Fluid dynamics of double diffusive systems. Final report

Abstract

Over the past seven years the authors have conducted an experimental, numerical, and theoretical study of the stability of doubly diffusive systems, and of mixing processes in stratified turbulence. For the study of the stability of doubly diffusive systems continuous gradients of two diffusing components (heat and salinity in this case) were used as the initial condition, and forcing was introduced by lateral heating and surface shear. The goals of this work included (1) quantification of the effects of finite amplitude disturbances on stable, double diffusive systems, particularly with respect to lateral heating, (2) development of an improved understanding of the physical phenomena present in sheardriven flows in doubly diffusive stratified environments, (3) increasing their knowledge-base on turbulent flow in stratified environments and how to represent it, and (4) formulation of a numerical code for such flows.

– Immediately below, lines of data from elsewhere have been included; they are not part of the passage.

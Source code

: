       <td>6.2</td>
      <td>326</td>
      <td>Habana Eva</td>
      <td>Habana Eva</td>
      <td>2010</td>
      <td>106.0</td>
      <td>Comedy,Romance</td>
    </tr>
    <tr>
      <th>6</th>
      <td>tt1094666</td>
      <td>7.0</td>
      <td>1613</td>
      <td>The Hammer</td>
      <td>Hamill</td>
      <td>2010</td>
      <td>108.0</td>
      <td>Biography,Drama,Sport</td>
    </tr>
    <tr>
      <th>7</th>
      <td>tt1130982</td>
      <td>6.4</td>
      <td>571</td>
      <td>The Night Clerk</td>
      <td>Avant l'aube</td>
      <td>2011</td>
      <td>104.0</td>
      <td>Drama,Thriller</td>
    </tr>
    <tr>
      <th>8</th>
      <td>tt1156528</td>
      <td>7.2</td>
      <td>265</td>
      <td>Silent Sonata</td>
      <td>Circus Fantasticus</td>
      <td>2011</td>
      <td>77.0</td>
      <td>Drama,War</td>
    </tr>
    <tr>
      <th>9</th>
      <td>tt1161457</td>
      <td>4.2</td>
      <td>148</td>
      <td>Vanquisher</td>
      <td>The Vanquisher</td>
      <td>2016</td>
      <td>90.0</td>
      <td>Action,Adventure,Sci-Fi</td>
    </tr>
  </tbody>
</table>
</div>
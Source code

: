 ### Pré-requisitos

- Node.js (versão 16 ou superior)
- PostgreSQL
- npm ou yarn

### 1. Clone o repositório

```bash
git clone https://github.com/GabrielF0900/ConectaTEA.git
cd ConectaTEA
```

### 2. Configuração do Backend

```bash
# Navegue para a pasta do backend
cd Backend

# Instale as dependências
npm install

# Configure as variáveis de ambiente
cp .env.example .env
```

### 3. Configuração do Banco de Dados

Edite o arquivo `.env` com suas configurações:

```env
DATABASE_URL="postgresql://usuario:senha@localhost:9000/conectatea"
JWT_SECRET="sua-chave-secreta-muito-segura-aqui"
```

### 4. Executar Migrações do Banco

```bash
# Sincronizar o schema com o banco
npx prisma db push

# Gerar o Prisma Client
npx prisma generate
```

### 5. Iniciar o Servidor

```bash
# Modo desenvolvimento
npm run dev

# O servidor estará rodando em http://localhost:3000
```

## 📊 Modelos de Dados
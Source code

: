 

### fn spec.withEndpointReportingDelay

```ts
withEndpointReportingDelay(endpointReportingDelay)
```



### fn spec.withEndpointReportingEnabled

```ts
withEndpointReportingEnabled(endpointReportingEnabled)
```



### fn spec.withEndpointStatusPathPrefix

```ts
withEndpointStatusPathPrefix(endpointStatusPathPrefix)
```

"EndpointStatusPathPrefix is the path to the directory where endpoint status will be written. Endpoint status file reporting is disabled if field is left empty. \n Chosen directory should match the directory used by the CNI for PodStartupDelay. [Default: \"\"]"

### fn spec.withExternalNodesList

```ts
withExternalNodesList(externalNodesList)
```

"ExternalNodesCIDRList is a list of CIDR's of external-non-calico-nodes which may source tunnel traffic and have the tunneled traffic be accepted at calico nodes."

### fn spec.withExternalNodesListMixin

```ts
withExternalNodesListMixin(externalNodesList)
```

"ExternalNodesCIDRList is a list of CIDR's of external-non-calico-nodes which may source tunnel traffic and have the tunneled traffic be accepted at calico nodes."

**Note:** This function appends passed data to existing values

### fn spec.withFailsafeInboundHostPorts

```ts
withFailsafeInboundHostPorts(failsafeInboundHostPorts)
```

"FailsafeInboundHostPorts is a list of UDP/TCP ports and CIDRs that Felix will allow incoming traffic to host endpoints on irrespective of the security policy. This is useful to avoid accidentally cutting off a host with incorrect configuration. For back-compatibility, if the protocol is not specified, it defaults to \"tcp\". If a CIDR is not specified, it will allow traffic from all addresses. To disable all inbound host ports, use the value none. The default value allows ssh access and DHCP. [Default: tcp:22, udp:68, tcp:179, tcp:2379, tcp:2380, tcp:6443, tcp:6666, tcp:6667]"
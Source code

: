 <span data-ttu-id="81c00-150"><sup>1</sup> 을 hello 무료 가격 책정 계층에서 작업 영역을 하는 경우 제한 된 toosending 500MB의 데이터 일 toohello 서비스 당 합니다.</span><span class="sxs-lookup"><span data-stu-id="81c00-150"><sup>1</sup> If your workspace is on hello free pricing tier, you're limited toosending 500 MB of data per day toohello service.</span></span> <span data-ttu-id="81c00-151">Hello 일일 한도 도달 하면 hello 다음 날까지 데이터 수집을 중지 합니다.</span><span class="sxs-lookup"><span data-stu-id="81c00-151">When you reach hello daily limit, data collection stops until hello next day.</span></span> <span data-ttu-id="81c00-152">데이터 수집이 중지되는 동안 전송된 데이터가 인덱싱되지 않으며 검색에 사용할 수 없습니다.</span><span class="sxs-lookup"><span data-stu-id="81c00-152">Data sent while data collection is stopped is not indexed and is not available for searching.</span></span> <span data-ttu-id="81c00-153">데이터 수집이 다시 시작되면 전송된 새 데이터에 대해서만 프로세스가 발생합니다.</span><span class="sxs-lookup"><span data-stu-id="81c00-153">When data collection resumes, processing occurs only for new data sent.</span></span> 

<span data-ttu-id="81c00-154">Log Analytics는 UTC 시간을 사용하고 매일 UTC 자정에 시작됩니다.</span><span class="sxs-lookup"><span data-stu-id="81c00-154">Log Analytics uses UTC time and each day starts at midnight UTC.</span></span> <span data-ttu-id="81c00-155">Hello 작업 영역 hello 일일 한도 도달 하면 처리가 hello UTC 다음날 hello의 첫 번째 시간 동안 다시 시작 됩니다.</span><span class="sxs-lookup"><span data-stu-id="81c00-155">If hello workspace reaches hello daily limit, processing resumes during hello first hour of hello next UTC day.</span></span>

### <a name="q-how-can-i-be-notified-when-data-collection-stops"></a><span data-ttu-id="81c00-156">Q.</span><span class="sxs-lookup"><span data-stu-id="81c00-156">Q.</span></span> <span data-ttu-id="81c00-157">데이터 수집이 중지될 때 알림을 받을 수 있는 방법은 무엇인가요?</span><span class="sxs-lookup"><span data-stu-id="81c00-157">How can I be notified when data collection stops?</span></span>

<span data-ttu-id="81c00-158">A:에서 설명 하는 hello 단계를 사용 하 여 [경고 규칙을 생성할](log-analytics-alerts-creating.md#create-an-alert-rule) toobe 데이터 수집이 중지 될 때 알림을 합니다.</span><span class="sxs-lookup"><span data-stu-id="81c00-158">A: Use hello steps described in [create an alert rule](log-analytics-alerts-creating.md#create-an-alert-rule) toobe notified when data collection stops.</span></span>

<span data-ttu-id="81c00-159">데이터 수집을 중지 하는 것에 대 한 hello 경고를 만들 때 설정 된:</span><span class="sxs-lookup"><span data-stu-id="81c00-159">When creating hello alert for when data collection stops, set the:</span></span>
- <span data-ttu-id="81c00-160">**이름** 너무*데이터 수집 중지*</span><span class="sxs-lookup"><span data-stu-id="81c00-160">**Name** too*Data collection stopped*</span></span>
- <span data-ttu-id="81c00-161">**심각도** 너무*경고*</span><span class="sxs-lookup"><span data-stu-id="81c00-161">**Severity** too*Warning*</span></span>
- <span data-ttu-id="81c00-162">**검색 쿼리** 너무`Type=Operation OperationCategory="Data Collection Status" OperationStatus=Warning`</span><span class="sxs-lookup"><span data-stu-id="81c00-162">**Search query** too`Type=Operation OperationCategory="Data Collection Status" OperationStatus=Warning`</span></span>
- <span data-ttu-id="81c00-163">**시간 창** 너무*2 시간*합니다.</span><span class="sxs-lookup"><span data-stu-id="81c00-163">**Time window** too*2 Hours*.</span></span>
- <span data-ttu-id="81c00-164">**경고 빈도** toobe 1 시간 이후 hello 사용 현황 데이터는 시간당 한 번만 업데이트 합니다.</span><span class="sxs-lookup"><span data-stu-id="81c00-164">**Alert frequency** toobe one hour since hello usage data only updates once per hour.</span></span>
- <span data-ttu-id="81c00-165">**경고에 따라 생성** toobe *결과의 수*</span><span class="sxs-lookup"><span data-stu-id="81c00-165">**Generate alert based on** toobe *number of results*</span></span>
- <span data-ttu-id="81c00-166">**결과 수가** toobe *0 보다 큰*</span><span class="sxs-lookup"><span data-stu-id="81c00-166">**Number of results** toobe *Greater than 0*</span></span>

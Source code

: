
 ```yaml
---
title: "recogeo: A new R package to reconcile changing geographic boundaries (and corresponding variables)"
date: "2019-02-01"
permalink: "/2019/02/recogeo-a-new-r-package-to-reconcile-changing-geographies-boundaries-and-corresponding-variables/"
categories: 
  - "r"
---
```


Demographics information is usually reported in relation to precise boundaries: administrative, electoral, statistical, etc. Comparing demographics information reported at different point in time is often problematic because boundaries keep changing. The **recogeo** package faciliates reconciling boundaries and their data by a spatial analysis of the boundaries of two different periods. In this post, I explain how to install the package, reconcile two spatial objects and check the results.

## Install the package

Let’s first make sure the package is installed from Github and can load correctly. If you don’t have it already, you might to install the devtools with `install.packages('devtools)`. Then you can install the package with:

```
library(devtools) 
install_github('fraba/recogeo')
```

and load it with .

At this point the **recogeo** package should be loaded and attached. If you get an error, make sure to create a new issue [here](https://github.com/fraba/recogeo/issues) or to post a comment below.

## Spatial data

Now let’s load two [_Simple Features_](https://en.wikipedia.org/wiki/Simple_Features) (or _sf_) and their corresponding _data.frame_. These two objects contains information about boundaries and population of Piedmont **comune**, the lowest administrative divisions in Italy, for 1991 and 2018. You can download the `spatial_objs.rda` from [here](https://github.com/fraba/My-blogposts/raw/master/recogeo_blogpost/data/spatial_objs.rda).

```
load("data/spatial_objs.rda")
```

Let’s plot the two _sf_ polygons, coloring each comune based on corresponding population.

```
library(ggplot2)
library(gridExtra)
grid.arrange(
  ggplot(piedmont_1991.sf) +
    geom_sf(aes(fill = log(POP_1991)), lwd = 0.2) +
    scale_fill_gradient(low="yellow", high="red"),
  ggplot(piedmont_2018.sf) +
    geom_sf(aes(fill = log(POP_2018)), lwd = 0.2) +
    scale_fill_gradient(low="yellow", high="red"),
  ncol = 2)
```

In particular, the overall goals of this aspect of the research were as follows: (1) develop more general stability and scaling criteria for the destabilization of doubly-stratified systems, (2) study the variation of flow structure and scales with Rayleigh ratio and lateral heating ratio, (3) delineate the mechanisms governing convective layer formation and merging, (4) study the mixing processes within the convective layers and across interfaces, and estimate the heat and mass fluxes in such a system, (5) quantify the effects of turbulence and coherent structures (due to a wind-driven surface shear) on a doubly stratified system, and (6) study the interaction between surface shear and side-wall heating destabilization mechanisms. Goals 1 through 4 have been successfully completed and the results are described in this report.